Betty sat in her car for a few minutes smoking a cigarette and looking out over the garden and the field of wildflowers around her parents' house before starting the engine. The moon, nearly full, shone through a break in the clouds and flooded the field with a soft white light that made the colors of the late-blooming wildflowers—goldenrod and blue sage and some black-eyed susans—stand out as in an eerie night painting. And the white blooming flowers and plants of the formal white garden her mother had grown especially to stand out at night—the moonflowers, the stalks of ginger lily spreading in waves against the house, the caladiums and hostas with their pale green and white stripes, the climbing peace roses and the iceberg roses grown as standards—looked like spirits dancing in the autumn wind. The town marveled that Mudear's plants kept blooming so profusely and so late in the season.

Some folks said she had bodies buried back there.

If Mudear were to come back, that's where she would come, Betty thought. She was like some strange exotic mixed-up plant herself.

During the day lounging around in her freshly laundered gowns and robes and pajamas giving off noxious fumes like carbon dioxide as she made everyone's life miserable in the house. Then, at night blossoming and exuding oxygen, coming to life and giving off life in her garden outside. She was like a strange jungle plant that had reversed the natural order of the plant world. Betty had even seen her stoop down and take a bit of her garden dirt in her mouth one night.

Betty could see her mother now as she had seen her innumerable nights wandering around in the field of flowers in her nightclothes, barefoot in the summertime and heavy boots in cooler weather, as if gardening were the most natural thing in the world to be doing in the middle of the night.

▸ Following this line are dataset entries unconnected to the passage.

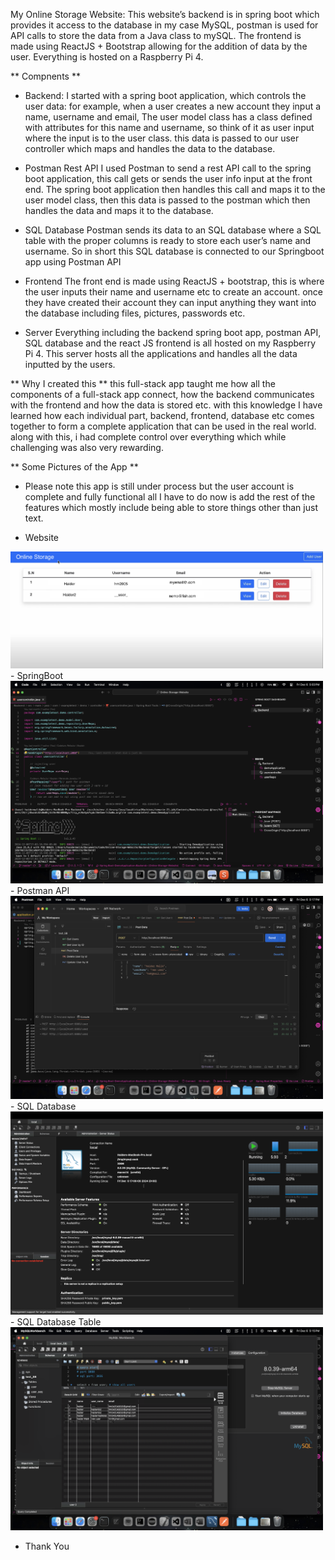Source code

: My Online Storage Website:
This website’s backend is in spring boot which provides it access to the database in my case MySQL, postman is used for API calls to store the data from a Java class to mySQL. The frontend is made using ReactJS + Bootstrap allowing for the addition of data by the user. Everything is hosted on a Raspberry Pi 4.

** Compnents **
- Backend:
I started with a spring boot application, which controls the user data: for example, when a user creates a new account they input a name, username and email, The user model class has a class defined with attributes for this name and username, so think of it as user input where the input is to the user class. this data is passed to our user controller which maps and handles the data to the database.

- Postman Rest API
I used Postman to send a rest API call to the spring boot application, this call gets or sends the user info input at the front end. The spring boot application then handles this call and maps it to the user model class, then this data is passed to the postman which then handles the data and maps it to the database.

- SQL Database
Postman sends its data to an SQL database where a SQL table with the proper columns is ready to store each user’s name and username. So in short this SQL database is connected to our Springboot app using Postman API

- Frontend
The front end is made using ReactJS + bootstrap, this is where the user inputs their name and username etc to create an account. once they have created their account they can input anything they want into the database including files, pictures, passwords etc.

- Server
Everything including the backend spring boot app, postman API, SQL database and the react JS frontend is all hosted on my Raspberry Pi 4. This server hosts all the applications and handles all the data inputted by the users.

** Why I created this **
this full-stack app taught me how all the components of a full-stack app connect, how the backend communicates with the frontend and how the data is stored etc. with this knowledge I have learned how each individual part, backend, frontend, database etc comes together to form a complete application that can be used in the real world. along with this, i had complete control over everything which while challenging was also very rewarding.

** Some Pictures of the App **
- Please note this app is still under process but the user account is complete and fully functional all I have to do now is add the rest of the features which mostly include being able to store things other than just text.

- Website
<img src="./assets/website.png" alt="Home" width="500" height="auto" />
- SpringBoot
<img src="./assets/sbcode.png" alt="Home" width="500" height="auto" />
- Postman API
<img src="./assets/post.png" alt="Home" width="500" height="auto" />
- SQL Database
<img src="./assets/sql.png" alt="Home" width="500" height="auto" />
- SQL Database Table
<img src="./assets/sqltable.png" alt="Home" width="500" height="auto" />

- Thank You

For Mudear it was. She had possessed night vision. Extraordinary night vision, as far as Betty could tell. Her night vision extended to seeing at dusk and all the shadings in between when most folks with night vision said it was more difficult to see. Even more unusual, Mudear could not only see in pitch dark as most blessed with the sight could, but she could see just as clearly as day. Mudear could not only make out shapes and figures in the dark, she could see the ants crawling over her vines, the aphids on her roses, the blossoms on her eggplant, the drooping falls on her beard iris. She could see to turn her compost pile and where she left the garden fork she needed for the job leaning against the side of the aluminum storehouse.